▼▼▼

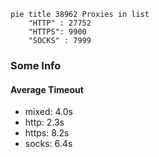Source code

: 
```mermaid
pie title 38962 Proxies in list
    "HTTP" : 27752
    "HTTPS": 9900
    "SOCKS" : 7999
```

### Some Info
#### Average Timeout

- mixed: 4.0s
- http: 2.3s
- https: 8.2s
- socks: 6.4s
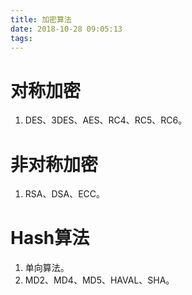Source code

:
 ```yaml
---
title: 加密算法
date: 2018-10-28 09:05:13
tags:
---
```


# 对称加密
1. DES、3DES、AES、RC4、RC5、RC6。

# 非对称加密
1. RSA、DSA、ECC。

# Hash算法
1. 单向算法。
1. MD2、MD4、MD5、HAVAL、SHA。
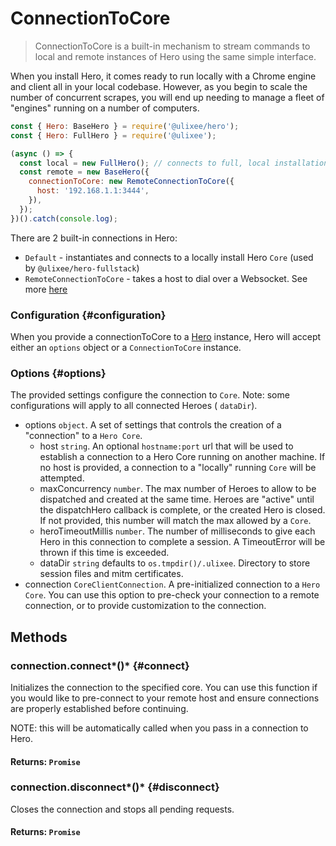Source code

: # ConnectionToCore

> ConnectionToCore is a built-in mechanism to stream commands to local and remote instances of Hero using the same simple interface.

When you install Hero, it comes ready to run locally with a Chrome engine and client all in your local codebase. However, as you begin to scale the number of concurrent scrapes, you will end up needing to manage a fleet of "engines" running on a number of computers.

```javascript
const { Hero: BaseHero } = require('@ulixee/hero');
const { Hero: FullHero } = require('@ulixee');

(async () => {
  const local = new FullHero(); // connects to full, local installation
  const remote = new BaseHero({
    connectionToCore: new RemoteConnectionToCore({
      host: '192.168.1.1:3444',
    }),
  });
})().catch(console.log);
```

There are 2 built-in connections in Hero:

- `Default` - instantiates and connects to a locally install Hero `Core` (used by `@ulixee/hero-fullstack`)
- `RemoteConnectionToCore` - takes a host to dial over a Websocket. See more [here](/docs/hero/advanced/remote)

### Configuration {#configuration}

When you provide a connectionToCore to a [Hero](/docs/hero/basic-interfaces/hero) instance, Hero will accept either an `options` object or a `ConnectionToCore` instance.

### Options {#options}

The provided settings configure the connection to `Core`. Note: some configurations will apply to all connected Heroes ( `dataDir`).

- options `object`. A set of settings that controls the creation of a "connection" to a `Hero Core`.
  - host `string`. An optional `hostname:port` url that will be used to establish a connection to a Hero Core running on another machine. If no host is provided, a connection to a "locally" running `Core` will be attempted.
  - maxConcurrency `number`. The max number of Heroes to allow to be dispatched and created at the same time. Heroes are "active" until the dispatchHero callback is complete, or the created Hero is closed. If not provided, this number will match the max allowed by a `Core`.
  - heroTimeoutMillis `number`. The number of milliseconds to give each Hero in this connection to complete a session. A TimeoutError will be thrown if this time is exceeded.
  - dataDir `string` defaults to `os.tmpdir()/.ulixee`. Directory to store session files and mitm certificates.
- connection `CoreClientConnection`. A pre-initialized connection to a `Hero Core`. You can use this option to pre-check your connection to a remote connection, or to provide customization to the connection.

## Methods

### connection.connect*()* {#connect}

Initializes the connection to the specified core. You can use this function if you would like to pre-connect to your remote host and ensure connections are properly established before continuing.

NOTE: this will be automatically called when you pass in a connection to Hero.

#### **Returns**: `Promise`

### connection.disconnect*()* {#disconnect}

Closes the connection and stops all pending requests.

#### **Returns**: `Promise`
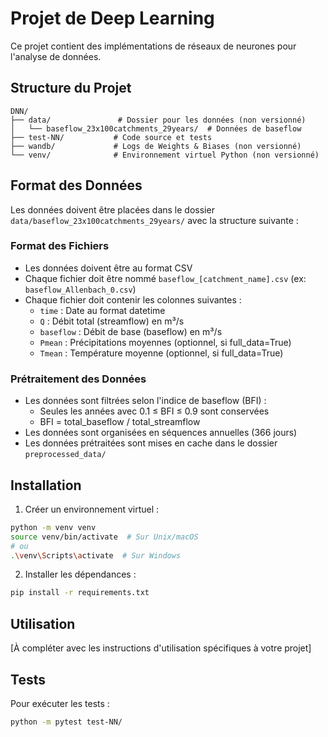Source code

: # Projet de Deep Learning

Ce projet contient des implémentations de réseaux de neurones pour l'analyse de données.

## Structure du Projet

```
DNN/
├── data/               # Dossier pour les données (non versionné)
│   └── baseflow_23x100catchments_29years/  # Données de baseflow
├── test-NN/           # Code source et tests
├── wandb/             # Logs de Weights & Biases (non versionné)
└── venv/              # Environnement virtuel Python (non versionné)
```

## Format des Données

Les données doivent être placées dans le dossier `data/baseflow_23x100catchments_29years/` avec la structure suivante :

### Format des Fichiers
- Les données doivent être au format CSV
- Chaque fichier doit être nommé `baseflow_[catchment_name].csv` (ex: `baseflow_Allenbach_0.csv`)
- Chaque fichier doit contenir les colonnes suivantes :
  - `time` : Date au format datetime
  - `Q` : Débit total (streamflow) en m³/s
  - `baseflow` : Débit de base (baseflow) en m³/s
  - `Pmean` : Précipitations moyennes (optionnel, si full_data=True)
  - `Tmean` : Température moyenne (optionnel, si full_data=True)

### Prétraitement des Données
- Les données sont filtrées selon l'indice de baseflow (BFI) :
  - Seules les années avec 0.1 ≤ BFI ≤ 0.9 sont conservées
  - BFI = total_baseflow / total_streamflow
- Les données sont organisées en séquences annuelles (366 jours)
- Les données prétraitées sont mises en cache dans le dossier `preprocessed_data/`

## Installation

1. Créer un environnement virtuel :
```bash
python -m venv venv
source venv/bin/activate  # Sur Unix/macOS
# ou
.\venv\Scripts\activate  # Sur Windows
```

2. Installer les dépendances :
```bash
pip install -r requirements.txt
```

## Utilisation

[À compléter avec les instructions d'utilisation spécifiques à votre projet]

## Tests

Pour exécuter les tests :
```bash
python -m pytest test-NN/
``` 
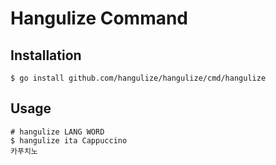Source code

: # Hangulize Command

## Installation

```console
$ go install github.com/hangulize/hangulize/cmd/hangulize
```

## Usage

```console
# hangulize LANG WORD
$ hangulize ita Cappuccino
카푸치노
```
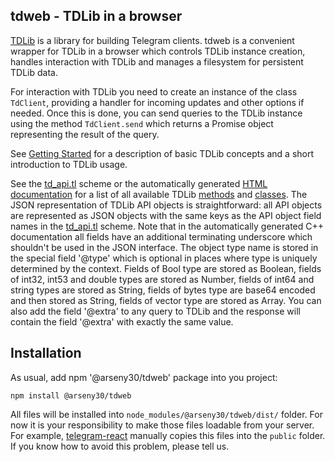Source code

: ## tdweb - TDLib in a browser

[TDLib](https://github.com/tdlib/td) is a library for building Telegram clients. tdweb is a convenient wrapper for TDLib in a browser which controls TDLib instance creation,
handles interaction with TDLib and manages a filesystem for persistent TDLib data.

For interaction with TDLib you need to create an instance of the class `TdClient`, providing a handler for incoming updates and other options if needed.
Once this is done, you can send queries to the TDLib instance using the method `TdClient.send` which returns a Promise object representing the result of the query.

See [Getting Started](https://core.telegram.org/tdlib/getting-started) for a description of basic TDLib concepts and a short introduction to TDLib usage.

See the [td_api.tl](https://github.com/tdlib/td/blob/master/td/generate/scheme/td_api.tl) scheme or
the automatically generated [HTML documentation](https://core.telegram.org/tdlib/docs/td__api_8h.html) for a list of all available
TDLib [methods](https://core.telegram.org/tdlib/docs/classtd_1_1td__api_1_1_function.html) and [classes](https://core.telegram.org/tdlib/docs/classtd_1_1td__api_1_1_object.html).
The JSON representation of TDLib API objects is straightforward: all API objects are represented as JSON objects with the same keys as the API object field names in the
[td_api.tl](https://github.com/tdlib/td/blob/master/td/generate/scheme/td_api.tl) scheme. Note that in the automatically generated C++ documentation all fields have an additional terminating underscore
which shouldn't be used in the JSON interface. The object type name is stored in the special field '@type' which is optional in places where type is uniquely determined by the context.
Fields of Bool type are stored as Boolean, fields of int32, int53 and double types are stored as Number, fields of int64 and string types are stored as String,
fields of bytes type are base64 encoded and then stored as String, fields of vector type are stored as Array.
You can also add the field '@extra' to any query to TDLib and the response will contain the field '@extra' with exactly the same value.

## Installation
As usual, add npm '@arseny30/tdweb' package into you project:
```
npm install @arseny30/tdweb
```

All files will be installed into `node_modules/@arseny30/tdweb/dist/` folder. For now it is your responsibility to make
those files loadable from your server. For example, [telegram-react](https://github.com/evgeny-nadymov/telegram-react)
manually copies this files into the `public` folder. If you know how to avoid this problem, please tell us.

▲▲▲

• **Your instructions**: Give back exactly the lines of the listing above from the one that contains "- Les données prétraitées" up to and including the one that contains "additional terminating underscore", but not the pictures, and no other lines.

• **Task answer**:
- Les données prétraitées sont mises en cache dans le dossier `preprocessed_data/`

## Installation

1. Créer un environnement virtuel :
```bash
python -m venv venv
source venv/bin/activate  # Sur Unix/macOS
# ou
.\venv\Scripts\activate  # Sur Windows
```

2. Installer les dépendances :
```bash
pip install -r requirements.txt
```

## Utilisation

[À compléter avec les instructions d'utilisation spécifiques à votre projet]

## Tests

Pour exécuter les tests :
```bash
python -m pytest test-NN/
``` 
Source code

: # Hangulize Command

## Installation

```console
$ go install github.com/hangulize/hangulize/cmd/hangulize
```

## Usage

```console
# hangulize LANG WORD
$ hangulize ita Cappuccino
카푸치노
```
Source code

: ## tdweb - TDLib in a browser

[TDLib](https://github.com/tdlib/td) is a library for building Telegram clients. tdweb is a convenient wrapper for TDLib in a browser which controls TDLib instance creation,
handles interaction with TDLib and manages a filesystem for persistent TDLib data.

For interaction with TDLib you need to create an instance of the class `TdClient`, providing a handler for incoming updates and other options if needed.
Once this is done, you can send queries to the TDLib instance using the method `TdClient.send` which returns a Promise object representing the result of the query.

See [Getting Started](https://core.telegram.org/tdlib/getting-started) for a description of basic TDLib concepts and a short introduction to TDLib usage.

See the [td_api.tl](https://github.com/tdlib/td/blob/master/td/generate/scheme/td_api.tl) scheme or
the automatically generated [HTML documentation](https://core.telegram.org/tdlib/docs/td__api_8h.html) for a list of all available
TDLib [methods](https://core.telegram.org/tdlib/docs/classtd_1_1td__api_1_1_function.html) and [classes](https://core.telegram.org/tdlib/docs/classtd_1_1td__api_1_1_object.html).
The JSON representation of TDLib API objects is straightforward: all API objects are represented as JSON objects with the same keys as the API object field names in the
[td_api.tl](https://github.com/tdlib/td/blob/master/td/generate/scheme/td_api.tl) scheme. Note that in the automatically generated C++ documentation all fields have an additional terminating underscore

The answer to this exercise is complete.